*TASK MATERIAL*
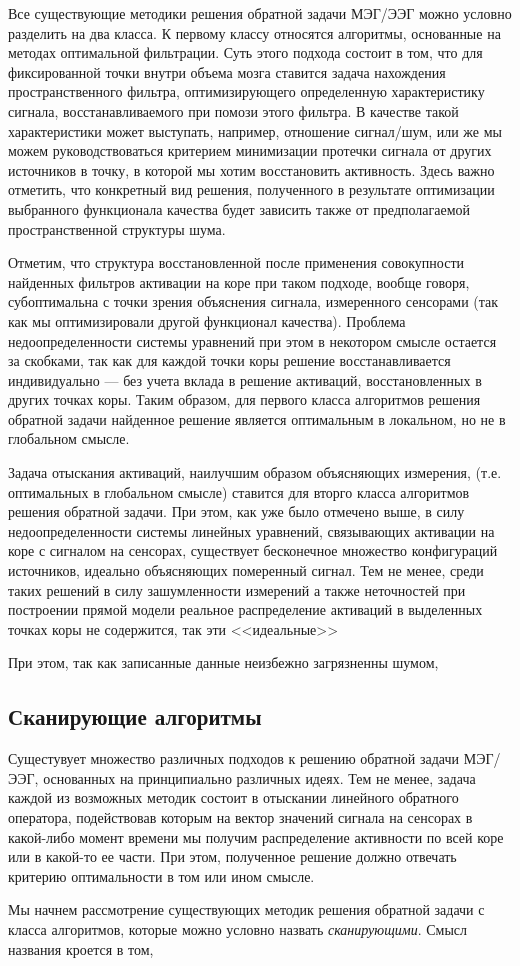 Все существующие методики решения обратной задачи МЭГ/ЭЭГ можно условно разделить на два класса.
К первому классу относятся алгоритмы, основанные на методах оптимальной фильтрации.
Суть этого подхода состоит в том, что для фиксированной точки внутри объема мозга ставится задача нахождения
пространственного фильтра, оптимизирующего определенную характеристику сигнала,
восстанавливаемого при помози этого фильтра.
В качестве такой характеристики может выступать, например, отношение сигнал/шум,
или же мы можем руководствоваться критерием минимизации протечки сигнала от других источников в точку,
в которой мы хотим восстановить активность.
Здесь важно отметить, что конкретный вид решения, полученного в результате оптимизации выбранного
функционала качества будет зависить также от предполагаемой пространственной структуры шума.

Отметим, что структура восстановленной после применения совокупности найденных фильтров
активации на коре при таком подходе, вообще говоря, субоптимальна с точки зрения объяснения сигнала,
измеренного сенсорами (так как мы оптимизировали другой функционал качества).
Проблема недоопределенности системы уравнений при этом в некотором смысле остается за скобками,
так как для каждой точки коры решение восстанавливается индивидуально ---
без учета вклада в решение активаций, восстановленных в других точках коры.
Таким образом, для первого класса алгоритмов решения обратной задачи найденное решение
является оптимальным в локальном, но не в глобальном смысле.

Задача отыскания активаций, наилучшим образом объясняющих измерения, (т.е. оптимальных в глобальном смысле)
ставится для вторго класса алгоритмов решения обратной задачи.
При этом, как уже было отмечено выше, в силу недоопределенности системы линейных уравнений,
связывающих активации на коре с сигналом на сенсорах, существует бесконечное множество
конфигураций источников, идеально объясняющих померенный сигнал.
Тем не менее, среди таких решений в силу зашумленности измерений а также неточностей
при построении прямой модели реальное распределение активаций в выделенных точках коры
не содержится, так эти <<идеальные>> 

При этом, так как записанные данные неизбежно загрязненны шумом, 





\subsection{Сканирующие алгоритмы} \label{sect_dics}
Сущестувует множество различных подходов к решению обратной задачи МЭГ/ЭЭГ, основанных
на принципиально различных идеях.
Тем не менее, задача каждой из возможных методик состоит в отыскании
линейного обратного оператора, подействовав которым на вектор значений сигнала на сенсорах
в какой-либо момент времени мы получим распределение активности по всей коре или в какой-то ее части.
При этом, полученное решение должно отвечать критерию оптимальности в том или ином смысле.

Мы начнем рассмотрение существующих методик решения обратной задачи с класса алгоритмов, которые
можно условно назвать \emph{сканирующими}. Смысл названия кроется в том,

*WHAT THE TASK ASKS*
Reproduce exactly the lines of the entries above from the first through the line with "В качестве такой", both included; pictures should not be reproduced.

*SOLUTION FOR THIS PROBLEM*
 Все существующие методики решения обратной задачи МЭГ/ЭЭГ можно условно разделить на два класса.
К первому классу относятся алгоритмы, основанные на методах оптимальной фильтрации.
Суть этого подхода состоит в том, что для фиксированной точки внутри объема мозга ставится задача нахождения
пространственного фильтра, оптимизирующего определенную характеристику сигнала,
восстанавливаемого при помози этого фильтра.
В качестве такой характеристики может выступать, например, отношение сигнал/шум,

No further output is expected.